- Prompt
Among the entries, find the lines with the string "social" and copy them.

Items from a data source:
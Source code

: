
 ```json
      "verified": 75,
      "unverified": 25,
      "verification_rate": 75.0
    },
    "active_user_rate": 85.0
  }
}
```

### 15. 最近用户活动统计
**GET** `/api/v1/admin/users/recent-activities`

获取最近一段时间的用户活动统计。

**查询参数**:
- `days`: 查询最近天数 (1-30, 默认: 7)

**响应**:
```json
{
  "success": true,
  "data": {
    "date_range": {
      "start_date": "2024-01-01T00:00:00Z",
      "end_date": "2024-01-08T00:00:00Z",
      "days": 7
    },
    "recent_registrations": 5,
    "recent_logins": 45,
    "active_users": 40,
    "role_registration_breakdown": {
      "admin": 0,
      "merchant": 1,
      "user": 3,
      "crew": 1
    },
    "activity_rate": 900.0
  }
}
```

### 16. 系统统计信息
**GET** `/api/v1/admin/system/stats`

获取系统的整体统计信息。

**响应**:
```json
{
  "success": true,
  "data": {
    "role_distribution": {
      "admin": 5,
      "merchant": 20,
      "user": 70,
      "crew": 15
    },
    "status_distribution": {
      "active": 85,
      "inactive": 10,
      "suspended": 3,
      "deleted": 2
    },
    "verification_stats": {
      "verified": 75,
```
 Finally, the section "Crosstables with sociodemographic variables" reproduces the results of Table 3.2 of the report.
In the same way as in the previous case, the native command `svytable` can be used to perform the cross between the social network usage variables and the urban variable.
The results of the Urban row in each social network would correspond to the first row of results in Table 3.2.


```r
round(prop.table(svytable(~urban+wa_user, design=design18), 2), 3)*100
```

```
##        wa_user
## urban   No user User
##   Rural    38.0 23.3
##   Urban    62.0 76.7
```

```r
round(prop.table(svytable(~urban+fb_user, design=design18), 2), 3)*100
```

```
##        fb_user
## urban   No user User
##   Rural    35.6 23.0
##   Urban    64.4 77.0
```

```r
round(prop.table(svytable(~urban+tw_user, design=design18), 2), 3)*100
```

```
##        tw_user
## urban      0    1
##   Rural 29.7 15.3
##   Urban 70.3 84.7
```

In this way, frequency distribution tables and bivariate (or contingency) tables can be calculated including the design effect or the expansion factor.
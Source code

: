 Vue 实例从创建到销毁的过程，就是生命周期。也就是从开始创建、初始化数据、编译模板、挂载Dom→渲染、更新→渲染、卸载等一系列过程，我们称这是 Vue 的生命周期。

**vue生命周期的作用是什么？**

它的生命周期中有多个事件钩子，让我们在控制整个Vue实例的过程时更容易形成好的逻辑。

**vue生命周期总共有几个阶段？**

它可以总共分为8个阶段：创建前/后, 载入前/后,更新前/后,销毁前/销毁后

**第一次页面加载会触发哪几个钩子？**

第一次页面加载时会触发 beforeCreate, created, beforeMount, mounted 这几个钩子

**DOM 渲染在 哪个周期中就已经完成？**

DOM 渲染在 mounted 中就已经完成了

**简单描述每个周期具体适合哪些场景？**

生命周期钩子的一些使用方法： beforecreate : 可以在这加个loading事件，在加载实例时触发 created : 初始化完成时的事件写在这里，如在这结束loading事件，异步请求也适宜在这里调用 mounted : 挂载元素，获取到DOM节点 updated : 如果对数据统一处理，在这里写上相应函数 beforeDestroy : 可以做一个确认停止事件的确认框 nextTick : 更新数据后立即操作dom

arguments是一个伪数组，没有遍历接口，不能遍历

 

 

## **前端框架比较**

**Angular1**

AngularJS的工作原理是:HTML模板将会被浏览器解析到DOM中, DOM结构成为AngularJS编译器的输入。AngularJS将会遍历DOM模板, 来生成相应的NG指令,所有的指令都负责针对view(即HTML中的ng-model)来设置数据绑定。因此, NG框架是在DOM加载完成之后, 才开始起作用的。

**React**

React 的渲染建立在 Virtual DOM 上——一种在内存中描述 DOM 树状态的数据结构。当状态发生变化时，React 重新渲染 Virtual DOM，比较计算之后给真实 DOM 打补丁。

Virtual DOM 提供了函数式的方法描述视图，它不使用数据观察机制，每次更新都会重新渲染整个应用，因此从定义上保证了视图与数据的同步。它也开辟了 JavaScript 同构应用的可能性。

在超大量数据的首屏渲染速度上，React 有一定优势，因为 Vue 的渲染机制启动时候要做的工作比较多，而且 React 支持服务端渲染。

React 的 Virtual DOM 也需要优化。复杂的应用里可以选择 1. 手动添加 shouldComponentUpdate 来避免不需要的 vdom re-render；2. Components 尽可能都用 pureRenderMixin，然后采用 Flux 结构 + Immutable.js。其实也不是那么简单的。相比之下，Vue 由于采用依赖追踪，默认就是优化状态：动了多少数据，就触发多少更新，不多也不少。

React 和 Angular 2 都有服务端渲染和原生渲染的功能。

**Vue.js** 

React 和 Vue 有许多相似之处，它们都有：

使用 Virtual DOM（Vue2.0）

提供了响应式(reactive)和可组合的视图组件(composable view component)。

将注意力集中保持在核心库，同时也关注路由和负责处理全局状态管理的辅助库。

- Answer box
In the same way as in the previous case, the native command `svytable` can be used to perform the cross between the social network usage variables and the urban variable.
The results of the Urban row in each social network would correspond to the first row of results in Table 3.2.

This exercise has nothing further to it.